> What the exercise asks
Word for word, reproduce every line of the data.
____ The input
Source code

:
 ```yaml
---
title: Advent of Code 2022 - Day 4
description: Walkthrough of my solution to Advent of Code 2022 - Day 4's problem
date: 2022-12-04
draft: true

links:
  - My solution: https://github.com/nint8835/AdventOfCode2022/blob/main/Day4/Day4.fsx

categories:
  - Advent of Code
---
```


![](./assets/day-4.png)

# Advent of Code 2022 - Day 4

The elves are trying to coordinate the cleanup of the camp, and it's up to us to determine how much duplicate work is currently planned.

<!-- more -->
________
> Your solution
Source code

:
 ```yaml
---
title: Advent of Code 2022 - Day 4
description: Walkthrough of my solution to Advent of Code 2022 - Day 4's problem
date: 2022-12-04
draft: true

links:
  - My solution: https://github.com/nint8835/AdventOfCode2022/blob/main/Day4/Day4.fsx

categories:
  - Advent of Code
---
```


![](./assets/day-4.png)

# Advent of Code 2022 - Day 4

The elves are trying to coordinate the cleanup of the camp, and it's up to us to determine how much duplicate work is currently planned.

<!-- more -->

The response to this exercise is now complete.